I recently bought an Apple Watch. It was on sale for a pretty good deal and I've been wanting one for quite a while. This led to me discovering its ECG AFib detection capabilities, so I set out to try recreate a similar system with this project. While it's not going to be as thorough as Apple's research, I went with what was realistically capable with my resources, time, and prior knowledge. The biomedical domain isn't really my specialty and I have no prior experience working with ECGs. However, this project has served as some decent practice and has been a fruitful exploration into the biomedical domain.
The first thing I had to do was to source a good ECG dataset. Luckily, I quickly found the MIT-BIH Atrial Fibrillation Database. It contains annotated ECG data from 23 unique patients each with two simultaneous 10-hour ECG signals. The annotations denote when an episode of a rythym begins for a record of which there are 4 different labels available: Atrial Fibrilation (AFIB), Atrial Flutter (AFL), AV Junction (J), and "all other rythyms" (N). The dataset mostly captures AFIB and N rythyms while AFL and J only make up less than 1% of the data.

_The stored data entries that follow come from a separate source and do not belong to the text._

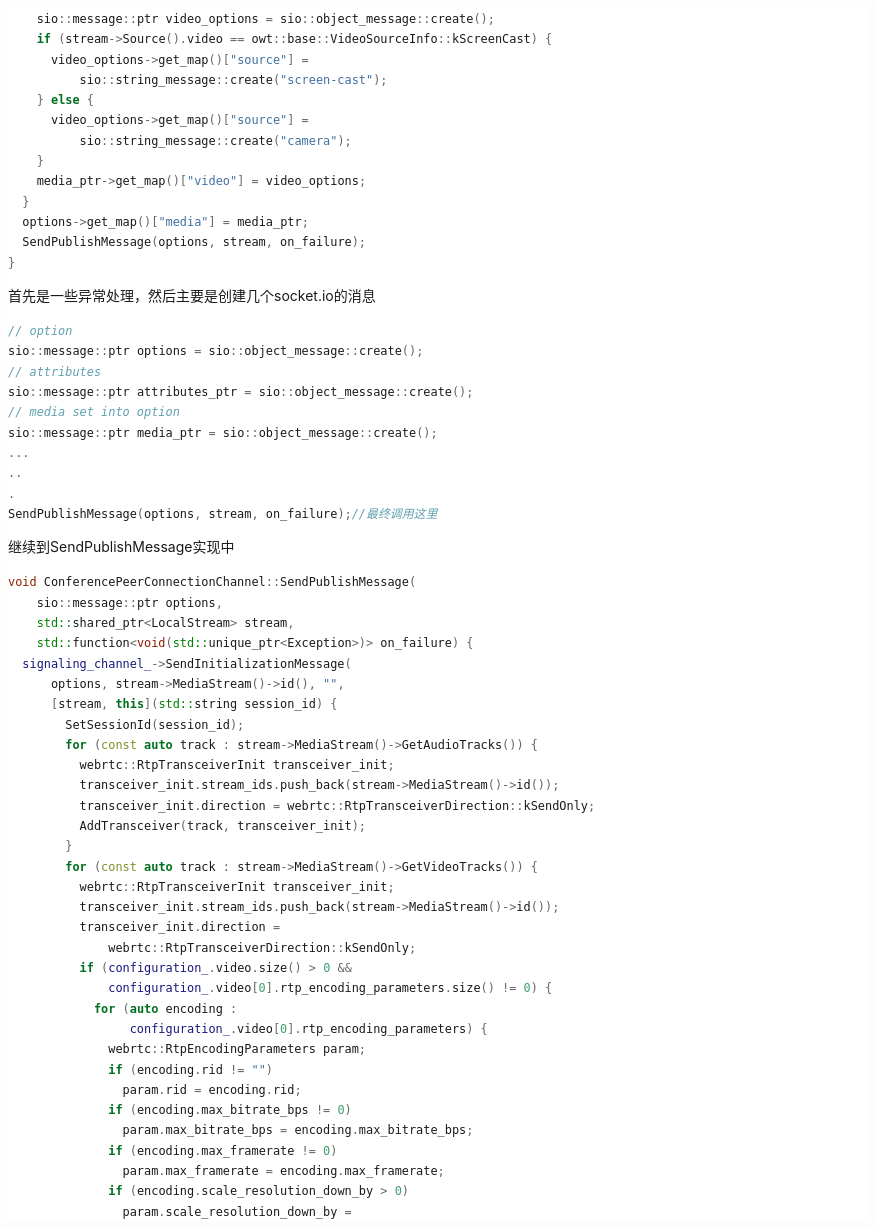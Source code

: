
 ```cpp
    sio::message::ptr video_options = sio::object_message::create();
    if (stream->Source().video == owt::base::VideoSourceInfo::kScreenCast) {
      video_options->get_map()["source"] =
          sio::string_message::create("screen-cast");
    } else {
      video_options->get_map()["source"] =
          sio::string_message::create("camera");
    }
    media_ptr->get_map()["video"] = video_options;
  }
  options->get_map()["media"] = media_ptr;
  SendPublishMessage(options, stream, on_failure);
}
```

首先是一些异常处理，然后主要是创建几个socket.io的消息

```cpp
// option
sio::message::ptr options = sio::object_message::create();
// attributes
sio::message::ptr attributes_ptr = sio::object_message::create();
// media set into option
sio::message::ptr media_ptr = sio::object_message::create();
...
..
.
SendPublishMessage(options, stream, on_failure);//最终调用这里
```

继续到SendPublishMessage实现中

```cpp
void ConferencePeerConnectionChannel::SendPublishMessage(
    sio::message::ptr options,
    std::shared_ptr<LocalStream> stream,
    std::function<void(std::unique_ptr<Exception>)> on_failure) {
  signaling_channel_->SendInitializationMessage(
      options, stream->MediaStream()->id(), "",
      [stream, this](std::string session_id) {
        SetSessionId(session_id);
        for (const auto track : stream->MediaStream()->GetAudioTracks()) {
          webrtc::RtpTransceiverInit transceiver_init;
          transceiver_init.stream_ids.push_back(stream->MediaStream()->id());
          transceiver_init.direction = webrtc::RtpTransceiverDirection::kSendOnly;
          AddTransceiver(track, transceiver_init);
        }
        for (const auto track : stream->MediaStream()->GetVideoTracks()) {
          webrtc::RtpTransceiverInit transceiver_init;
          transceiver_init.stream_ids.push_back(stream->MediaStream()->id());
          transceiver_init.direction =
              webrtc::RtpTransceiverDirection::kSendOnly;
          if (configuration_.video.size() > 0 &&
              configuration_.video[0].rtp_encoding_parameters.size() != 0) {
            for (auto encoding :
                 configuration_.video[0].rtp_encoding_parameters) {
              webrtc::RtpEncodingParameters param;
              if (encoding.rid != "")
                param.rid = encoding.rid;
              if (encoding.max_bitrate_bps != 0)
                param.max_bitrate_bps = encoding.max_bitrate_bps;
              if (encoding.max_framerate != 0)
                param.max_framerate = encoding.max_framerate;
              if (encoding.scale_resolution_down_by > 0)
                param.scale_resolution_down_by =
```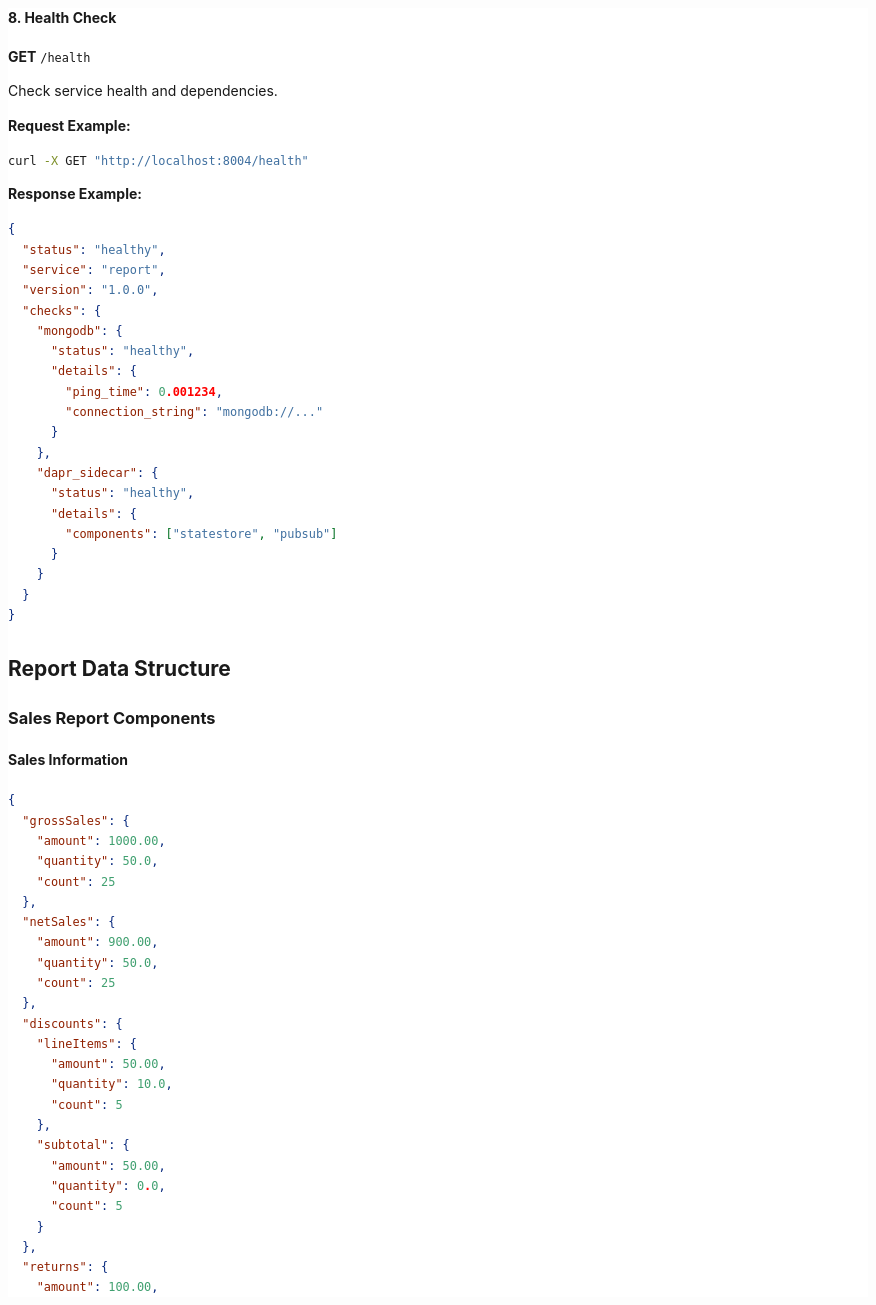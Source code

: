 #### 8. Health Check
**GET** `/health`

Check service health and dependencies.

**Request Example:**
```bash
curl -X GET "http://localhost:8004/health"
```

**Response Example:**
```json
{
  "status": "healthy",
  "service": "report",
  "version": "1.0.0",
  "checks": {
    "mongodb": {
      "status": "healthy",
      "details": {
        "ping_time": 0.001234,
        "connection_string": "mongodb://..."
      }
    },
    "dapr_sidecar": {
      "status": "healthy",
      "details": {
        "components": ["statestore", "pubsub"]
      }
    }
  }
}
```

## Report Data Structure

### Sales Report Components

#### Sales Information
```json
{
  "grossSales": {
    "amount": 1000.00,
    "quantity": 50.0,
    "count": 25
  },
  "netSales": {
    "amount": 900.00,
    "quantity": 50.0,
    "count": 25
  },
  "discounts": {
    "lineItems": {
      "amount": 50.00,
      "quantity": 10.0,
      "count": 5
    },
    "subtotal": {
      "amount": 50.00,
      "quantity": 0.0,
      "count": 5
    }
  },
  "returns": {
    "amount": 100.00,
```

Total Duration (Minutes) | Total Duration (%) | Avg Duration (Samples) | Min Duration | Unique Episodes | Episodes (>30s) | |
---|---|---|---|---|---|---|
Label | ||||||
AFIB | 5,603.85 | 39.87% | 288,858 | 420 | 291 | 226 |
AFL | 97.95 | 0.70% | 104,947 | 882 | 14 | 7 |
J | 5.52 | 0.04% | 6,894 | 380 | 12 | 3 |
N | 8,349.30 | 59.40% | 434,859 | 1062 | 288 | 263 |
Again, I am going into this project with little to no background knowledge on how ECGs work and what characteristics each rhythm tends to display. So using the data, I'm going to hypothesize the characteristics of each rhythm then compare my hypotheses with existing information.
First, I've curated a small random sample that has decent variation which I have plotted below for a quick visual comparison. While I don't really notice any obvious differences between the different rhythms, I did notice that they seem to follow the same pattern of having some sort of lead-up activity, a giant spike in activity and then some follow-up activity. This is most prominent in record 08455.
I later learned that these were the P, R, and T waves of the heart rhythm. However, I missed a couple other waves. According to this diagram, it should appear like this for normal sinus rhythm. (I will dive deeper into what these represent later.)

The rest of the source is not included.